Exercise: Every line of the listing that contains the word "frame" is to be copied out.

Exercise material: Begin

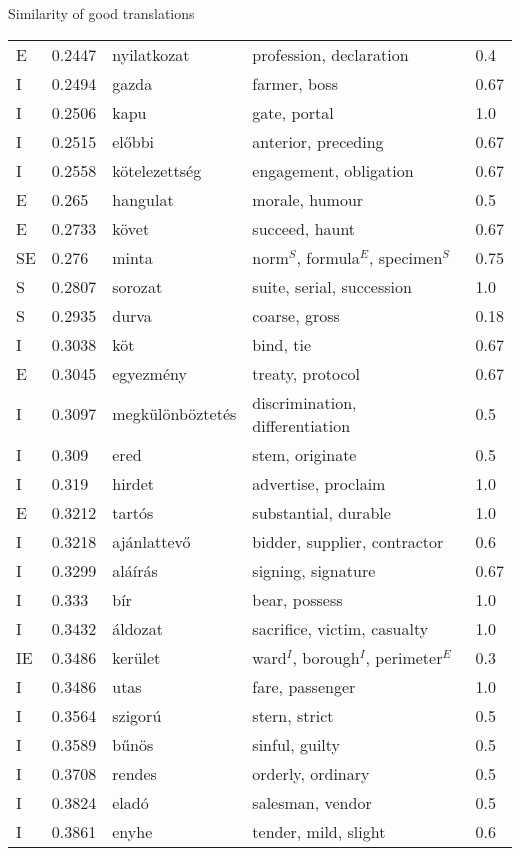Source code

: \documentclass[10pt]{beamer}%
\newcommand{\e}{$^E$}
\newcommand{\id}{$^I$}
\newcommand{\s}{$^S$}
\begin{document}
\begin{frame} [allowframebreaks] {Similarity of good translations}
\begin{longtable}{lllll}
        E	& 0.2447	& nyilatkozat	& profession, declaration	& 0.4 \\
        I	& 0.2494	& gazda	& farmer, boss	& 0.67 \\
        I	& 0.2506	& kapu	& gate, portal	& 1.0 \\
        I	& 0.2515	& előbbi	& anterior, preceding	& 0.67 \\
        I	& 0.2558	& kötelezettség	& engagement, obligation	& 0.67 \\
        E	& 0.265	& hangulat	& morale, humour	& 0.5 \\
        E	& 0.2733	& követ	& succeed, haunt	& 0.67 \\
        SE	& 0.276	& minta	& norm\s, formula\e, specimen\s	& 0.75  \\
        S	& 0.2807	& sorozat	& suite, serial, succession	& 1.0 \\
        S	& 0.2935	& durva	& coarse, gross	& 0.18 \\
        I	& 0.3038	& köt	& bind, tie	& 0.67 \\
        E	& 0.3045	& egyezmény	& treaty, protocol	& 0.67 \\
        I	& 0.3097	& megkülönböztetés	& discrimination, differentiation	& 0.5 \\
        I	& 0.309	& ered	& stem, originate	& 0.5 \\
        I	& 0.319	& hirdet	& advertise, proclaim	& 1.0 \\
        E	& 0.3212	& tartós	& substantial, durable	& 1.0 \\
        I	& 0.3218	& ajánlattevő	& bidder, supplier, contractor	& 0.6 \\
        I	& 0.3299	& aláírás	& signing, signature	& 0.67 \\
        I	& 0.333	& bír	& bear, possess	& 1.0 \\
        I	& 0.3432	& áldozat	& sacrifice, victim, casualty	& 1.0 \\
        IE	& 0.3486	& kerület	& ward\id, borough\id, perimeter\e	& 0.3  \\
        I	& 0.3486	& utas	& fare, passenger	& 1.0 \\
        I	& 0.3564	& szigorú	& stern, strict	& 0.5 \\
        I	& 0.3589	& bűnös	& sinful, guilty	& 0.5 \\
        I	& 0.3708	& rendes	& orderly, ordinary	& 0.5 \\
        I	& 0.3824	& eladó	& salesman, vendor	& 0.5 \\
        I	& 0.3861	& enyhe	& tender, mild, slight	& 0.6 \\

\end{longtable}
\end{frame}
\end{document}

Exercise material: End

Answer section:
\begin{frame} [allowframebreaks] {Similarity of good translations}
\end{frame}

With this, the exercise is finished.